Dans la conversation que je rappelais à la Chambre, lord Aberdeen, spontanément, a dit à l'ambassadeur du roi à Londres, qu'en 1830 il avait fait, contre notre occupation en Algérie, des protestations, des réclamations vives, incessantes, mais que maintenant il ne reprenait pas cette position, que son attitude était différente, que dix ans de possession étaient à ses yeux un fait grave, un fait accompli, et que, sur ce sujet, il n'avait pas d'objection ou d'observation à faire; j'avoue que la différence des deux mots me touche peu.

La conversation, je le répète, n'avait pas été provoquée, les paroles ont été dites spontanément; la sanction du temps, la conquête devenant progressivement un fait accompli, voilà ce qui a frappé lord Aberdeen, ce qu'il a dit simplement et sensément; car, en vérité, c'est là un fait simple, évident, et qui ne devait pas donner lieu à un tel débat.

Il y a déjà dix ans, messieurs, le premier peut-être, j'ai dit à cette tribune: «La France a conquis Alger, la France gardera sa conquête.» Les paroles que j'ai dites, il y a dix ans, je les répète aujourd'hui; tout le monde les répète, ou est bien près de les répéter. Mais vous ne pouvez vous étonner qu'il ait fallu du temps pour en venir là; vous ne pouvez empêcher que les conquêtes aient besoin de temps; c'est ce qui est arrivé à toutes les conquêtes du monde; la sanction du temps leur donne seule une autorité, une sécurité reconnue.

Eh bien, les paroles de lord Aberdeen à l'ambassadeur du roi à Londres n'ont pas été autre chose que la reconnaissance de la sanction progressivement donnée par le temps à notre établissement en Algérie; paroles prononcées à bonne intention, dans un esprit de bonne intelligence et de paix, pour n'être pas obligé de reprendre au bout de dix ans, les mêmes réclamations, les mêmes contestations qui, en 1830, avaient été si vives.

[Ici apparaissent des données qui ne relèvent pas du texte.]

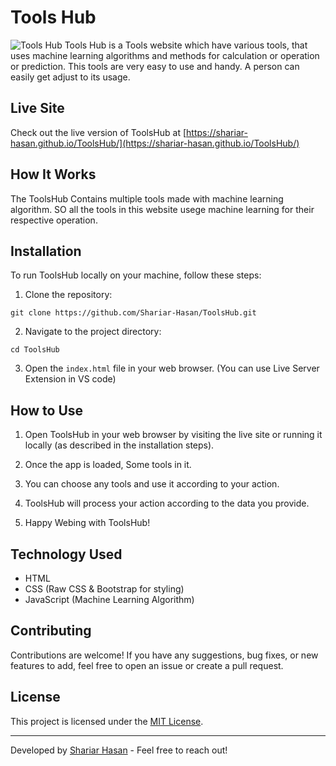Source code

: # Tools Hub

![Tools Hub](https://i.ibb.co/xFxnfGJ/image.png)
Tools Hub is a Tools website which have various tools, that uses machine learning algorithms and methods for calculation or operation or prediction. This tools are very easy to use and handy. A person can easily get adjust to its usage.

## Live Site

Check out the live version of ToolsHub at [https://shariar-hasan.github.io/ToolsHub/](https://shariar-hasan.github.io/ToolsHub/)

## How It Works

The ToolsHub Contains multiple tools made with machine learning algorithm. SO all the tools in this website usege machine learning for their respective operation.

## Installation

To run ToolsHub locally on your machine, follow these steps:

1. Clone the repository:

```
git clone https://github.com/Shariar-Hasan/ToolsHub.git
```

2. Navigate to the project directory:

```
cd ToolsHub
```

3. Open the `index.html` file in your web browser. (You can use Live Server Extension in VS code)

## How to Use

1. Open ToolsHub in your web browser by visiting the live site or running it locally (as described in the installation steps).

2. Once the app is loaded, Some tools in it.

3. You can choose any tools and use it according to your action.

4. ToolsHub will process your action according to the data you provide.

5. Happy Webing with ToolsHub!

## Technology Used

- HTML
- CSS (Raw CSS & Bootstrap for styling)
- JavaScript (Machine Learning Algorithm)

## Contributing

Contributions are welcome! If you have any suggestions, bug fixes, or new features to add, feel free to open an issue or create a pull request.

## License

This project is licensed under the [MIT License](./LICENCE).

---

Developed by [Shariar Hasan](https://shariar-hasan.web.app/) - Feel free to reach out!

Ce sont ces explications, spontanément données, qui m'ont été loyalement transmises par l'ambassadeur du roi à Londres. Qu'il y ait dans les termes telle ou telle variante, peu importe. Entre hommes sérieux et sensés, c'est du fond des choses qu'il s'agit; je ne viens pas élever ici une discussion de mots; je constate un grand fait, c'est que la France a conquis Alger, et que déjà douze ans de possession ont amené l'homme d'État qui avait élevé contre cette occupation les objections les plus graves, les réclamations les plus vives, à prendre, en rentrant aux affaires, une attitude toute différente, et à garder, sur cette question, le même silence qu'avait aussi gardé son prédécesseur.

Quand un temps encore plus long se sera écoulé, quand l'autorité de nouvelles années se sera encore ajoutée à celle de notre ferme intention de garder notre établissement d'Afrique, vous verrez le cabinet anglais, comme les autres cabinets, et la Porte elle-même, faire des pas nouveaux, et la sanction la plus complète, la plus définitive, l'aveu de tout le monde viendra consommer notre établissement d'Afrique, ainsi que cela est arrivé pour toutes les grandes conquêtes. Il n'y en a aucune qui ait passé dans le droit européen le lendemain même du jour où, en fait, elle avait été accomplie. Il n'y en a aucune qui n'ait eu besoin de beaucoup d'années pour être transformée en droit définitif et reconnu de tous. Ce qui arrive aujourd'hui à l'égard de l'Algérie n'a rien d'étrange; c'est l'histoire de toutes les grandes mutations de territoire; le temps seul les consacre irrévocablement.

J'en viens à quelques paroles attribuées au président du conseil des ministres à Madrid. On prétend, et quelques journaux ont dit, mais je n'ai à cet égard aucune certitude, on prétend, dis-je, que M. le président du conseil a affirmé que le gouvernement anglais, après avoir adhéré aux principes que nous avons suivis, en ce qui concerne la remise des lettres de créance de l'ambassadeur du roi à Madrid, avait rétracté son adhésion, et que le cabinet espagnol était en possession d'une dépêche dans laquelle le cabinet anglais adhérait à des maximes contraires.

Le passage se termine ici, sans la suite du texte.